=== REQUIREMENT ===
Where the line containing "返回指定位置的字符。位置从 0 开始。>" appears, end the copy there, keeping that line; start from the first line of the entries, copy exactly, and omit pictures.

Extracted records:
____________________

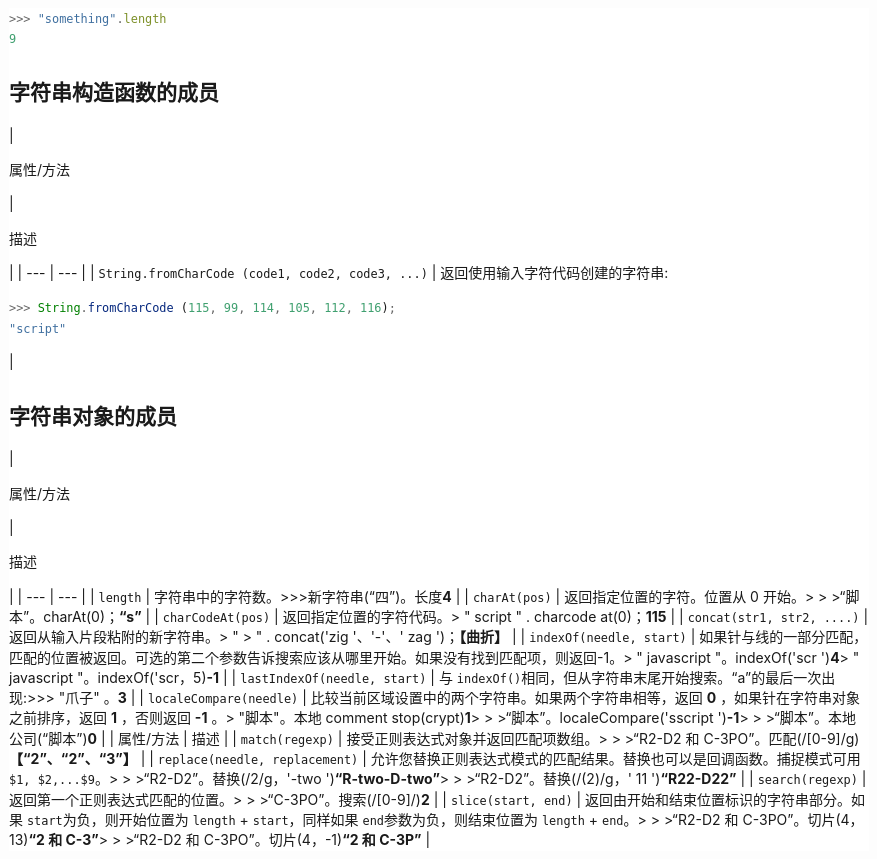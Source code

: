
 ```js
>>> "something".length
9

```

## 字符串构造函数的成员

<colgroup><col width="1.80555555555556" style="text-align: left"> <col width="3.686125" style="text-align: left"></colgroup> 
| 

属性/方法

 | 

描述

 |
| --- | --- |
| `String.fromCharCode (code1, code2, code3, ...)` | 返回使用输入字符代码创建的字符串:

```js
>>> String.fromCharCode (115, 99, 114, 105, 112, 116);
"script"

```

 |

## 字符串对象的成员

<colgroup><col width="1.78819444444444" style="text-align: left"> <col width="3.71389583333333" style="text-align: left"></colgroup> 
| 

属性/方法

 | 

描述

 |
| --- | --- |
| `length` | 字符串中的字符数。>>>新字符串(“四”)。长度**4** |
| `charAt(pos)` | 返回指定位置的字符。位置从 0 开始。> > >“脚本”。charAt(0)；**“s”** |
| `charCodeAt(pos)` | 返回指定位置的字符代码。> " script " . charcode at(0)；**115** |
| `concat(str1, str2, ....)` | 返回从输入片段粘附的新字符串。> " > " . concat('zig '、'-'、' zag ')；**【曲折】** |
| `indexOf(needle, start)` | 如果针与线的一部分匹配，匹配的位置被返回。可选的第二个参数告诉搜索应该从哪里开始。如果没有找到匹配项，则返回-1。> " javascript "。indexOf('scr ')**4**> " javascript "。indexOf('scr，5)**-1** |
| `lastIndexOf(needle, start)` | 与 `indexOf()`相同，但从字符串末尾开始搜索。“a”的最后一次出现:>>> "爪子" 。**3** |
| `localeCompare(needle)` | 比较当前区域设置中的两个字符串。如果两个字符串相等，返回 **0** ，如果针在字符串对象之前排序，返回 **1** ，否则返回 **-1** 。> "脚本"。本地 comment stop(crypt)**1**> > >“脚本”。localeCompare('sscript ')**-1**> > >“脚本”。本地公司(“脚本”)**0** |
| 属性/方法 | 描述 |
| `match(regexp)` | 接受正则表达式对象并返回匹配项数组。> > >“R2-D2 和 C-3PO”。匹配(/[0-9]/g)**【“2”、“2”、“3”】** |
| `replace(needle, replacement)` | 允许您替换正则表达式模式的匹配结果。替换也可以是回调函数。捕捉模式可用 `$1, $2,...$9`。> > >“R2-D2”。替换(/2/g，'-two ')**“R-two-D-two”**> > >“R2-D2”。替换(/(2)/g，' $1$1 ')**“R22-D22”** |
| `search(regexp)` | 返回第一个正则表达式匹配的位置。> > >“C-3PO”。搜索(/[0-9]/)**2** |
| `slice(start, end)` | 返回由开始和结束位置标识的字符串部分。如果 `start`为负，则开始位置为 `length` + `start`，同样如果 `end`参数为负，则结束位置为 `length` + `end`。> > >“R2-D2 和 C-3PO”。切片(4，13)**“2 和 C-3”**> > >“R2-D2 和 C-3PO”。切片(4，-1)**“2 和 C-3P”** |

____________________

=== WRITTEN RESPONSE ===
Source code

:
 ```js
>>> "something".length
9

```

## 字符串构造函数的成员

<colgroup><col width="1.80555555555556" style="text-align: left"> <col width="3.686125" style="text-align: left"></colgroup> 
| 

属性/方法

 | 

描述

 |
| --- | --- |
| `String.fromCharCode (code1, code2, code3, ...)` | 返回使用输入字符代码创建的字符串:

```js
>>> String.fromCharCode (115, 99, 114, 105, 112, 116);
"script"

```

 |

## 字符串对象的成员

<colgroup><col width="1.78819444444444" style="text-align: left"> <col width="3.71389583333333" style="text-align: left"></colgroup> 
| 

属性/方法

 | 

描述

 |
| --- | --- |
| `length` | 字符串中的字符数。>>>新字符串(“四”)。长度**4** |
| `charAt(pos)` | 返回指定位置的字符。位置从 0 开始。> > >“脚本”。charAt(0)；**“s”** |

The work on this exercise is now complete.